See Internal Revenue Code (IRC) Sections 721 and 731. Corporate tax-free contributions are subject to greater restrictions, and corporate distributions are generally taxable.
This discussion is not comprehensive, and it primarily addresses situations involving contributions of appreciated property. Other provisions not discussed in this article (including IRC Sections 721(b) and (c), 731(b)(1), 751, and 752) can also cause a contribution or distribution to result in tax liability.
IRC Section 707(a)(2)(B); Reg. Sections 1.707-3–5. Although this article focuses on potential disguised sales by partners, disguised sales can also apply to transfers by partnerships to partners. (See Reg. Section 1.707-6.)
Reg.
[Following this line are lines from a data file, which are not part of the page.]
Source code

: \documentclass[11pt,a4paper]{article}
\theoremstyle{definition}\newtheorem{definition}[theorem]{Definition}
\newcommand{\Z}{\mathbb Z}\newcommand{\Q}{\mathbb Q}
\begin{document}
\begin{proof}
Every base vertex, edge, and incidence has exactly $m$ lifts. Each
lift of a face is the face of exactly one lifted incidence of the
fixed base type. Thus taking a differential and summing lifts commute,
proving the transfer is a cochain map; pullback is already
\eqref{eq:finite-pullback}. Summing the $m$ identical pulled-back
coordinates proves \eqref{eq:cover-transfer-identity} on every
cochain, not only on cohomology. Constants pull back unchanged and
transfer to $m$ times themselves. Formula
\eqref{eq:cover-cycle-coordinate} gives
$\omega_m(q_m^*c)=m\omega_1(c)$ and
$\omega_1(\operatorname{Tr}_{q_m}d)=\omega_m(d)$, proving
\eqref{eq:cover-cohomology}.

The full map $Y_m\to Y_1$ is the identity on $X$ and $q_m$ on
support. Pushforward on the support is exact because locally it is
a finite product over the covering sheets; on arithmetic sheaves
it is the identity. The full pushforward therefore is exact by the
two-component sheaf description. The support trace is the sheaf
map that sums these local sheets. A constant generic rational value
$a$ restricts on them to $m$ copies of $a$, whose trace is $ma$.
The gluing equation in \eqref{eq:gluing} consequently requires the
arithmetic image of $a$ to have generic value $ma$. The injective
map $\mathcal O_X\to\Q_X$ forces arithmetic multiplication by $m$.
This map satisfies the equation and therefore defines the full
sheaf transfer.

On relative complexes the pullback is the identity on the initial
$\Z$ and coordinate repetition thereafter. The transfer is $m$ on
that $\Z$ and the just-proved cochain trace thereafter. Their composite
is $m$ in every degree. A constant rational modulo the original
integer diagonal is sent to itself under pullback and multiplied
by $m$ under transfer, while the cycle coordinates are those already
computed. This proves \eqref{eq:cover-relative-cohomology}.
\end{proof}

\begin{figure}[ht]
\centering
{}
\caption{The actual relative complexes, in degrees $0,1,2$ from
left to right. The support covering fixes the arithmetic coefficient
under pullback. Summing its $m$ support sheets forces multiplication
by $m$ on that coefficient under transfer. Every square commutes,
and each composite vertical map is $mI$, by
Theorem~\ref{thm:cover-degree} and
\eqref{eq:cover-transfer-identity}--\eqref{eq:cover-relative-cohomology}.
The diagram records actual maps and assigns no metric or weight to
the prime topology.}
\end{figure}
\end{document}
Section 1.707-3(c)(2) requires IRS disclosure of certain transactions, including transfers treated as not involving a sale despite meeting the “within two years” presumption.
Gain recognition can also occur under general IRC Sections 731(a)(1) and 752(b) principles if a contributing partner is relieved (or considered to be relieved) of liabilities exceeding its basis in property contributed.
See Reg. Section 1.707-5.
Reg. Sections 1.707-4 and 1.707-5(b)(1).
Those rules are generally intended to promote the purposes of IRC Section 704(c) and policies similar to those behind the disguised sale rules.
IRC Section 704(c)(1)(B); Reg. Section 1.704-4.
10 IRC Section 737 and regulations thereunder.
11 Exceptions apply to certain nonrecognition transactions and distributions to a partner of property that it previously contributed.
12 Such recognition is in addition to any gain recognized under Section 731.

This blog originally posted on the PICPA’s CPA Now blog in June 2024.